How to Run an AI Project Retrospective That Actually Improves Things


You’ve deployed an AI project. Maybe it worked. Maybe it didn’t. Either way, you need to run a retrospective. And if you’re like most enterprise teams I’ve worked with, that retrospective will be a polite 60-minute meeting where everyone agrees things went “mostly well” and the real problems never surface.

That’s not a retrospective. That’s corporate theatre.

Here’s how to run one that actually produces useful insights.

Why AI Retrospectives Are Different

Standard project retrospectives follow well-known frameworks. What went well, what didn’t, what we’d change. But AI projects have quirks that make the standard approach insufficient:

  • Outcomes are probabilistic. A traditional IT project either works or doesn’t. An AI model might work 87% of the time, and you need to decide if that’s good enough.
  • Failure modes are subtle. The model might be technically accurate but practically useless because it doesn’t fit the workflow. Or it might work perfectly in testing and fail in production because the data distribution shifted.
  • Responsibility is distributed. AI projects typically involve data engineers, ML engineers, business analysts, change management teams, and end users. When something goes wrong, the instinct is to blame the adjacent team.

These differences mean you need a more structured approach.

The Five-Stage AI Retrospective

I’ve refined this over about twenty enterprise engagements. It’s not perfect, but it consistently surfaces insights that the standard approach misses.

Stage 1: Data and Assumptions Review (30 minutes)

Before you talk about what happened, get alignment on what you expected to happen. Pull up the original project brief and ask:

  • What assumptions did we make about data quality, availability, and format?
  • Which assumptions turned out to be wrong?
  • How early did we know they were wrong, and what did we do about it?

This stage almost always reveals that the team knew about data problems weeks or months before they became critical, but didn’t escalate because there was no clear mechanism for doing so.

Stage 2: Technical Performance Review (30 minutes)

Look at the numbers. Not just model accuracy, but the full picture:

  • Latency and reliability. Did the system perform within acceptable response times in production? Were there outages?
  • Edge cases. What inputs caused unexpected behaviour? How did the system handle them?
  • Drift. Has model performance changed since deployment? If you don’t have monitoring in place to answer this question, that’s its own finding.

Be specific. “The model performed well” is not a finding. “The model maintained 91% accuracy on standard queries but dropped to 67% on queries involving financial quarter transitions” is a finding.

Stage 3: User Adoption and Experience Review (30 minutes)

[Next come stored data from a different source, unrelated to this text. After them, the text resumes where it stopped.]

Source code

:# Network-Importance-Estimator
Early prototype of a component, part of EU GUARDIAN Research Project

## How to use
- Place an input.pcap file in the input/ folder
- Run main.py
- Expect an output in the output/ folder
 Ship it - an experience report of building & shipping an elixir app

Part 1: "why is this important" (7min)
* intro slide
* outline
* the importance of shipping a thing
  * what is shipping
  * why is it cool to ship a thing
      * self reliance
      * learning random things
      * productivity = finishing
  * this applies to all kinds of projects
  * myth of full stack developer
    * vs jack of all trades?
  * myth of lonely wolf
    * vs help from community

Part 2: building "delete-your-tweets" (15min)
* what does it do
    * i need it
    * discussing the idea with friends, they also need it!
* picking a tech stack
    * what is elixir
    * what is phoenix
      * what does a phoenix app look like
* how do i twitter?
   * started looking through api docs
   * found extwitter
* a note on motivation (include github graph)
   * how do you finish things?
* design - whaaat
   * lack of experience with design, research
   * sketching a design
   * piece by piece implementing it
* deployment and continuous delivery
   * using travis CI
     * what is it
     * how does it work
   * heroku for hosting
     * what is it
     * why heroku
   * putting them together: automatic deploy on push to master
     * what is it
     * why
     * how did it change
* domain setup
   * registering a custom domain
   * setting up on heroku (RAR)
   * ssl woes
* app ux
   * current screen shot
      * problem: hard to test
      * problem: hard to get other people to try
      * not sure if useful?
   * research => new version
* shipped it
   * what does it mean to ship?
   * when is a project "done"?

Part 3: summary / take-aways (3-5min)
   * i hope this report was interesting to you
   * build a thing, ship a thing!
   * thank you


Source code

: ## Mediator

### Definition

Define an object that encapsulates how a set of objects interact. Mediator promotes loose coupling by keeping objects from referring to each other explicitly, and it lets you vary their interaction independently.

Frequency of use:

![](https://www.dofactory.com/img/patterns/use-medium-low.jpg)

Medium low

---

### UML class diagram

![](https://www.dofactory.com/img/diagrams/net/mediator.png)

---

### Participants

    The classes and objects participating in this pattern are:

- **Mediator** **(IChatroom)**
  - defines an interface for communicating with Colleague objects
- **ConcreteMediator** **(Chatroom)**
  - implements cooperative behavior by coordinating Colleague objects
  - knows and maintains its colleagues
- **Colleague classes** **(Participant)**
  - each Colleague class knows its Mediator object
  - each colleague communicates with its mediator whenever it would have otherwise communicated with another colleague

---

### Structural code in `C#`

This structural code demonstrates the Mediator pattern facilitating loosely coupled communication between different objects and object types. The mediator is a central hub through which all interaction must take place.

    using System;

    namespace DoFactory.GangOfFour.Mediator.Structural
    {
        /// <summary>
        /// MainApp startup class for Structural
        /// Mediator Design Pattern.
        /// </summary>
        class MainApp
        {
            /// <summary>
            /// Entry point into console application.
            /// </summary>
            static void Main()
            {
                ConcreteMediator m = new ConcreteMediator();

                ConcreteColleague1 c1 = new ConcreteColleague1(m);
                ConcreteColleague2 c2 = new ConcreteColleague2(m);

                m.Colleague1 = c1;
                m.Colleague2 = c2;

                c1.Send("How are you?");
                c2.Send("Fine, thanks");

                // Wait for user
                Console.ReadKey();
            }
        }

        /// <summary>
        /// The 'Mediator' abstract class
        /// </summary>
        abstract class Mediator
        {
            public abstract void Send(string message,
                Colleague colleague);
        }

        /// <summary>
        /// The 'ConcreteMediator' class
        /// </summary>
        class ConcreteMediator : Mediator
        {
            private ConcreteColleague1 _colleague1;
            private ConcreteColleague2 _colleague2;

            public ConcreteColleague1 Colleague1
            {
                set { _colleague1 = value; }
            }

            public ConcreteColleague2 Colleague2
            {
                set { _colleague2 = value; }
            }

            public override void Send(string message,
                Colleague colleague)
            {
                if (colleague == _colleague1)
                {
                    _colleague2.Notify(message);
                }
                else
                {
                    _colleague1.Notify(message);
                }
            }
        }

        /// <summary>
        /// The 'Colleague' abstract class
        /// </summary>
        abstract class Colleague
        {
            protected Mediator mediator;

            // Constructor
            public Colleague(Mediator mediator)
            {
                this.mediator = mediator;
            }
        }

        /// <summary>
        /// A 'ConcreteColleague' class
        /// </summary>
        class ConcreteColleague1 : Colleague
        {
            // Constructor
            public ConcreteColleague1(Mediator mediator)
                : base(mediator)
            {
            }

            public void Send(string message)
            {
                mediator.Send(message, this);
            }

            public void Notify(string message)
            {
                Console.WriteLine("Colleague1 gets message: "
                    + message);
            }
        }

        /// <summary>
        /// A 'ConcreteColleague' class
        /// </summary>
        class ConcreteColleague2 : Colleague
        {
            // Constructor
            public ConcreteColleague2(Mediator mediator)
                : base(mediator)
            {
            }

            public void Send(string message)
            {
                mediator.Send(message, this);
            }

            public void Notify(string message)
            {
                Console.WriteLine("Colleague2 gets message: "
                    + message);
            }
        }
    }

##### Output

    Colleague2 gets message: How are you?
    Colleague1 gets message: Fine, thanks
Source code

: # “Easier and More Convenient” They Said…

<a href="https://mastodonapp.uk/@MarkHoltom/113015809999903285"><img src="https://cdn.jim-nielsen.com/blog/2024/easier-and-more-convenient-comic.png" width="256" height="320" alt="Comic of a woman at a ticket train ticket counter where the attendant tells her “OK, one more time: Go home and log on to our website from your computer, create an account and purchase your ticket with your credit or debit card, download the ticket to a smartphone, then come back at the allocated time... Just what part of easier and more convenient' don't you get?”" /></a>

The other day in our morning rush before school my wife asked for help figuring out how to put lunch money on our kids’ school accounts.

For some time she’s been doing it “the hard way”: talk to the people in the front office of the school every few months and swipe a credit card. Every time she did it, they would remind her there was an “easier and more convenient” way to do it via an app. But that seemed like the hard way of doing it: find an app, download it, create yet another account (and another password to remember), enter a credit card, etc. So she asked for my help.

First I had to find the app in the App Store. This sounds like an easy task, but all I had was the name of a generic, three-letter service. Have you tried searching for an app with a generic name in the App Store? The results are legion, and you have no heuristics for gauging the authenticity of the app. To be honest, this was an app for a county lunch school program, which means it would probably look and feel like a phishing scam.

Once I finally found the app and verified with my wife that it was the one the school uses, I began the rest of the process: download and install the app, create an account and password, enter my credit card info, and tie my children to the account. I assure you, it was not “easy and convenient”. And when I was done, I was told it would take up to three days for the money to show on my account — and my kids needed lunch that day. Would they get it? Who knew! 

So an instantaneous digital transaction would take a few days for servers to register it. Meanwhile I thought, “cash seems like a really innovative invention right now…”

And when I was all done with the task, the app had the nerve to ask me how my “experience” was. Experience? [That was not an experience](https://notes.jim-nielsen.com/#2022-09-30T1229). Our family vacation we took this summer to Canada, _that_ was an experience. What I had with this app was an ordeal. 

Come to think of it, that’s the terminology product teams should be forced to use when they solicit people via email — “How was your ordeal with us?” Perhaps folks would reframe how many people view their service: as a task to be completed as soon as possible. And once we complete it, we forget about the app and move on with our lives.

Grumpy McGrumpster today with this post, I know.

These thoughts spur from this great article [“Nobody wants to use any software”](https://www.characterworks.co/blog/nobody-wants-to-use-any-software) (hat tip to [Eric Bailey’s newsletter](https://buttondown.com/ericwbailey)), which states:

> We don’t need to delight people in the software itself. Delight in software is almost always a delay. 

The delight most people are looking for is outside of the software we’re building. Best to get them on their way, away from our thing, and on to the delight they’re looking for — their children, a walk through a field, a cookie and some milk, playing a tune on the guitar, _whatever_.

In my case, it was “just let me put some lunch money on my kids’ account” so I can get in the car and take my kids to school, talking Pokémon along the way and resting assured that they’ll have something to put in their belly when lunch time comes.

This is where most retrospectives fall apart. Teams spend all their time on technical performance and skip the question that matters most: did people actually use it, and did it help them?

Get real usage data. How many people are actively using the tool? How does that compare to the target? For the people who stopped using it, why? If you don’t have this data, your retrospective has already surfaced its most important finding.

Talk to end users directly. Not their managers. Not the project sponsor. The people who sit in front of the tool every day. Their feedback will be blunter and more useful than anything you’ll hear in a steering committee.

Stage 4: Process and Governance Review (20 minutes)

This stage examines how the project was run, not what it delivered:

  • Was the approval process too slow or too fast?
  • Did the right stakeholders have visibility at the right times?
  • Were there decision points where the project should have been paused or redirected?
  • Did the governance framework help or hinder the team?

Stage 5: Forward-Looking Recommendations (10 minutes)

Keep this short and concrete. No more than five recommendations, each with a specific owner and timeline. If you can’t fit it in five recommendations, you’re not being selective enough.

Common Mistakes to Avoid

Don’t let the loudest voice dominate. Use anonymous input collection before the meeting. Give everyone five minutes to write their observations on sticky notes (physical or digital) before any discussion.

Don’t conflate “the model didn’t work” with “the project failed.” Sometimes the most valuable outcome of an AI project is discovering that the problem doesn’t need AI. That’s a legitimate success.

Don’t skip the retrospective because the project succeeded. Successful projects are the ones where you learn the most about what to replicate. If you only do retrospectives on failures, you’re optimising for loss avoidance rather than learning.

Don’t wait too long. Run the retrospective within two weeks of deployment (or cancellation). After that, memories fade and people have moved on emotionally.

Making It Stick

The retrospective is only useful if its findings change behaviour. Assign each recommendation to a specific person. Schedule a follow-up in 30 days to check progress. Document the findings somewhere that future project teams will actually look, not buried in a SharePoint folder three levels deep.

The organisations that get consistently better at AI are the ones that learn from every project, successful or not. A good retrospective is the mechanism that makes that happen.

Sarah Chen is a Melbourne-based enterprise consultant specialising in AI strategy and digital transformation.